Let’s check out hedge fund activity in other stocks similar to Contura Energy, Inc. (NYSE:CTRA). We will take a look at Baudax Bio, Inc. (NASDAQ:BXRX), Mediwound Ltd (NASDAQ:MDWD), NanoViricides Inc (NYSE:NNVC), and Sensus Healthcare, Inc. (NASDAQ:SRTS). This group of stocks’ market caps are closest to CTRA’s market cap.

Ticker No of HFs with positions Total Value of HF Positions (x1000) Change in HF Position
BXRX 11 10267 1
MDWD 1 730 -1
NNVC 2 409 1
SRTS 1 353 0
Average 3.75 2940 0.25

View table here if you experience formatting issues.
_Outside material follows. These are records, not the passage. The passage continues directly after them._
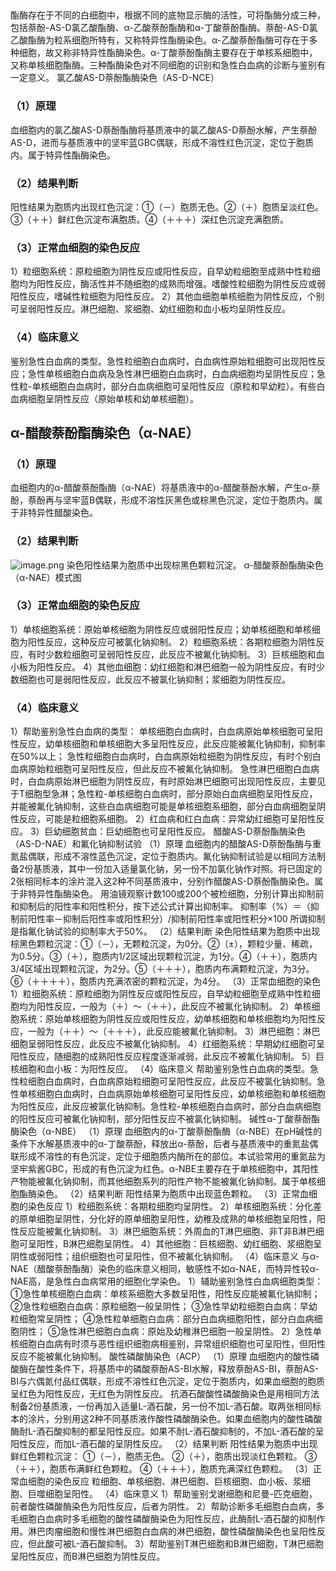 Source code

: ## 

酯酶存在于不同的白细胞中，根据不同的底物显示酶的活性，可将酯酶分成三种，包括萘酚-AS-D氯乙酸酯酶、α-乙酸萘酚酯酶和α-丁酸萘酚酯酶。萘酚-AS-D氯乙酸酯酶为粒系细胞所特有，又称特异性酯酶染色。α-乙酸萘酚酯酶可存在于多种细胞，故又称非特异性酯酶染色。α-丁酸萘酚酯酶主要存在于单核系细胞中，又称单核细胞酯酶。三种酯酶染色对不同细胞的识别和急性白血病的诊断与鉴别有一定意义。
氯乙酸AS-D萘酚酯酶染色（AS-D-NCE）
### （1）原理
血细胞内的氯乙酸AS-D萘酚酯酶将基质液中的氯乙酸AS-D萘酚水解，产生萘酚AS-D，进而与基质液中的坚牢蓝GBC偶联，形成不溶性红色沉淀，定位于胞质内。属于特异性酯酶染色。
### （2）结果判断
阳性结果为胞质内出现红色沉淀：①（－）胞质无色。②（＋）胞质呈淡红色。③（＋＋）鲜红色沉淀布满胞质。④（＋＋＋）深红色沉淀充满胞质。
### （3）正常血细胞的染色反应
1）粒细胞系统：原粒细胞为阴性反应或阳性反应，自早幼粒细胞至成熟中性粒细胞均为阳性反应，酶活性并不随细胞的成熟而增强。嗜酸性粒细胞为阴性反应或弱阳性反应，嗜碱性粒细胞为阳性反应。
2）其他血细胞单核细胞为阴性反应，个别可呈弱阳性反应。淋巴细胞、浆细胞、幼红细胞和血小板均呈阴性反应。
### （4）临床意义
鉴别急性白血病的类型。急性粒细胞白血病时，白血病性原始粒细胞可出现阳性反应；急性单核细胞白血病及急性淋巴细胞白血病时，白血病细胞均呈阴性反应；急性粒-单核细胞白血病时，部分白血病细胞可呈阳性反应（原粒和早幼粒）。有些白血病细胞呈阴性反应（原始单核和幼单核细胞）。
## α-醋酸萘酚酯酶染色（α-NAE）
### （1）原理
血细胞内的α-醋酸萘酚酯酶（α-NAE）将基质液中的α-醋酸萘酚水解，产生α-萘酚，萘酚再与坚牢蓝B偶联，形成不溶性灰黑色或棕黑色沉淀，定位于胞质内。属于非特异性醋酸染色。
### （2）结果判断
![image.png](https://cdn.nlark.com/yuque/0/2022/png/33570603/1666496397998-6b9a311a-5888-450a-90a7-88864fbb5db9.png#averageHue=%23c6cbc8&clientId=udc5f8d0d-f80e-4&crop=0&crop=0&crop=1&crop=1&from=paste&id=uc5e72cce&margin=%5Bobject%20Object%5D&name=image.png&originHeight=189&originWidth=500&originalType=url&ratio=1&rotation=0&showTitle=false&size=137562&status=done&style=none&taskId=u6c5bad4b-40cc-46cb-a407-a4c15356564&title=)
染色阳性结果为胞质中出现棕黑色颗粒沉淀。
α-醋酸萘酚酯酶染色（α-NAE）模式图
### （3）正常血细胞的染色反应
1）单核细胞系统：原始单核细胞为阴性反应或弱阳性反应；幼单核细胞和单核细胞为阳性反应，这种反应可被氯化钠抑制。
2）粒细胞系统：各期粒细胞为阴性反应，有时少数粒细胞可呈弱阳性反应，此反应不被氟化钠抑制。
3）巨核细胞和血小板为阳性反应。
4）其他血细胞：幼红细胞和淋巴细胞一般为阴性反应，有时少数细胞也可是弱阳性反应，此反应不被氯化钠抑制；浆细胞为阴性反应。
### （4）临床意义
1）帮助鉴别急性白血病的类型：
单核细胞白血病时，白血病原始单核细胞可呈阳性反应，幼单核细胞和单核细胞大多呈阳性反应，此反应能被氟化钠抑制，抑制率在50%以上；
急性粒细胞白血病时，白血病原始粒细胞为阴性反应，有时个别白血病原始粒细胞可呈阳性反应，但此反应不被氟化钠抑制。
急性淋巴细胞白血病时，白血病原始淋巴细胞为阴性反应，有时原始淋巴细胞可出现阳性反应，主要见于T细胞型急淋；急性粒-单核细胞白血病时，部分原始白血病细胞呈阳性反应，并能被氟化钠抑制，这些白血病细胞可能是单核细胞系细胞，部分白血病细胞呈阴性反应，可能是粒细胞系细胞。
2）红血病和红白血病：异常幼红细胞可呈阳性反应。
3）巨幼细胞贫血：巨幼细胞也可呈阳性反应。
醋酸AS-D萘酚酯酶染色（AS-D-NAE）和氟化钠抑制试验
（1）原理
血细胞内的醋酸AS-D萘酚酯酶与重氮盐偶联，形成不溶性蓝色沉淀，定位于胞质内。氟化钠抑制试验是以相同方法制备2份基质液，其中一份加入适量氯化钠，另一份不加氯化钠作对照。将已固定的2张相同标本的涂片混入这2种不同基质液中，分别作醋酸AS-D萘酚酯酶染色。属于非特异性酯酶染色。
用油镜观察计数100或200个被检细胞，分别计算出抑制前和抑制后的阳性率和阳性积分，按下述公式计算出抑制率。
抑制率（%）＝（抑制前阳性率－抑制后阳性率或阳性积分）/抑制前阳性率或阳性积分×100
所谓抑制是指氟化钠试验的抑制率大于50%。
（2）结果判断
染色阳性结果为胞质中出现棕黑色颗粒沉淀：①（－），无颗粒沉淀，为0分。②（±），颗粒少量、稀疏，为0.5分。③（＋），胞质内1/2区域出现颗粒沉淀，为1分。④（＋＋），胞质内3/4区域出现颗粒沉淀，为2分。⑤（＋＋＋），胞质内布满颗粒沉淀，为3分。⑥（＋＋＋＋），胞质内充满浓密的颗粒沉淀，为4分。
（3）正常血细胞的染色
1）粒细胞系统：原粒细胞为阴性反应或阳性反应，自早幼粒细胞至成熟中性粒细胞均为阳性反应，一般为（＋）～（＋＋），此反应不被氟化钠抑制。
2）单核细胞系统：原始单核细胞为阴性反应或阳性反应，幼单核细胞和单核细胞均为阳性反应，一般为（＋＋）～（＋＋＋），此反应能被氟化钠抑制。
3）淋巴细胞：淋巴细胞呈弱阳性反应，此反应不被氟化钠抑制。
4）红细胞系统：早期幼红细胞可呈阳性反应，随细胞的成熟阳性反应程度逐渐减弱，此反应不被氟化钠抑制。
5）巨核细胞和血小板：为阳性反应。
（4）临床意义
帮助鉴别急性白血病的类型。急性粒细胞白血病时，白血病原始粒细胞可呈阳性反应，此反应不被氯化钠抑制。急性单核细胞白血病时，白血病原始单核细胞可呈阳性反应，幼单核细胞和单核细胞为阳性反应，此反应被氯化钠抑制。急性粒-单核细胞白血病时，部分白血病细胞的阳性反应可被氟化钠抑制，部分阳性反应不被氯化钠抑制。
碱性α-丁酸萘酚酯酶染色（α-NBE）
（1）原理
血细胞内的α-丁酸萘酚酯酶（α-NBE）在pH碱性的条件下水解基质液中的α-丁酸萘酚，释放出α-萘酚，后者与基质液中的重氮盐偶联形成不溶性的有色沉淀，定位于细胞质内酶所在的部位。本试验常用的重氮盐为坚牢紫酱GBC，形成的有色沉淀为红色。α-NBE主要存在于单核细胞中，其阳性产物能被氟化钠抑制，而其他细胞系列的阳性产物不能被氟化钠抑制。属于单核细胞酯酶染色。
（2）结果判断
阳性结果为胞质中出现蓝色颗粒。
（3）正常血细胞的染色反应
1）粒细胞系统：各期粒细胞均呈阴性。
2）单核细胞系统：分化差的原单细胞呈阴性，分化好的原单细胞呈阳性，幼稚及成熟的单核细胞呈阳性，阳性反应能被氟化钠抑制。
3）淋巴细胞系统：外周血的T淋巴细胞、非T非B淋巴细胞可呈阳性，B淋巴细胞呈阴性。
4）其他细胞：巨核细胞、幼红细胞、浆细胞呈阴性或弱阳性；组织细胞也可呈阳性，但不被氟化钠抑制。
（4）临床意义
与α-NAE（醋酸萘酚酯酶）染色的临床意义相同，敏感性不如α-NAE，而特异性较α-NAE高，是急性白血病常用的细胞化学染色。
1）辅助鉴别急性白血病细胞类型：
①急性单核细胞白血病：单核系细胞大多数呈阳性，阳性反应能被氟化钠抑制；
②急性粒细胞白血病：原粒细胞一般呈阴性；
③急性早幼粒细胞白血病：早幼粒细胞常呈阴性；
④急性粒单细胞白血病：部分白血病细胞阳性，部分白血病细胞阴性；
⑤急性淋巴细胞白血病：原始及幼稚淋巴细胞一般呈阴性。
2）急性单核细胞白血病有时须与恶性组织细胞病相鉴别，异常组织细胞也可呈阳性，但阳性反应不能被氟化钠抑制。
酸性磷酸酶染色（ACP）
（1）原理
血细胞内的酸性磷酸酶在酸性条件下，将基质中的磷酸萘酚AS-BI水解，释放萘酚AS-BI，萘酚AS-BI与六偶氮付品红偶联，形成不溶性红色沉淀，定位于胞质内，如果血细胞的胞质呈红色为阳性反应，无红色为阴性反应。
抗酒石酸酸性磷酸酶染色是用相同方法制备2份基质液，一份再加入适量L-酒石酸，另一份不加L-酒石酸。取两张相同标本的涂片，分别用这2种不同基质液作酸性磷酸酶染色。如果血细胞内的酸性磷酸酶耐L-酒石酸抑制的都呈阳性反应。如果不耐L-酒石酸抑制的，不加L-酒石酸的呈阳性反应，而加L-酒石酸的呈阴性反应。
（2）结果判断
阳性结果为胞质中出现鲜红色颗粒沉淀：
①（－），胞质无色。
②（＋），胞质出现淡红色颗粒。
③（＋＋），胞质布满鲜红色颗粒。
④（＋＋＋），胞质充满深红色颗粒。
（3）正常血细胞的染色反应
粒细胞、单核细胞、淋巴细胞、巨核细胞、血小板、浆细胞、巨噬细胞呈阳性。
（4）临床意义
1）帮助鉴别戈谢细胞和尼曼-匹克细胞，前者酸性磷酸酶染色为阳性反应，后者为阴性。
2）帮助诊断多毛细胞白血病，多毛细胞白血病时多毛细胞的酸性磷酸酶染色为阳性反应，此酶耐L-酒石酸的抑制作用。淋巴肉瘤细胞和慢性淋巴细胞白血病的淋巴细胞，酸性磷酸酶染色也呈阳性反应，但此酸可被L-酒石酸抑制。
3）帮助鉴别T淋巴细胞和B淋巴细胞，T淋巴细胞呈阳性反应，而B淋巴细胞为阴性反应。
As you can see these stocks had an average of 3.75 hedge funds with bullish positions and the average amount invested in these stocks was $3 million. That figure was $15 million in CTRA’s case. Baudax Bio, Inc. (NASDAQ:BXRX) is the most popular stock in this table. On the other hand Mediwound Ltd (NASDAQ:MDWD) is the least popular one with only 1 bullish hedge fund positions. Compared to these stocks Contura Energy, Inc. (NYSE:CTRA) is more popular among hedge funds. Our calculations showed that top 10 most popular stocks among hedge funds returned 41.4% in 2019 and outperformed the S&P 500 ETF (SPY) by 10.1 percentage points. These stocks returned 13.3% in 2020 through June 25th but still managed to beat the market by 16.8 percentage points. Hedge funds were also right about betting on CTRA as the stock returned 28.9% so far in Q2 (through June 25th) and outperformed the market by an even larger margin. Hedge funds were clearly right about piling into this stock relative to other stocks with similar market capitalizations.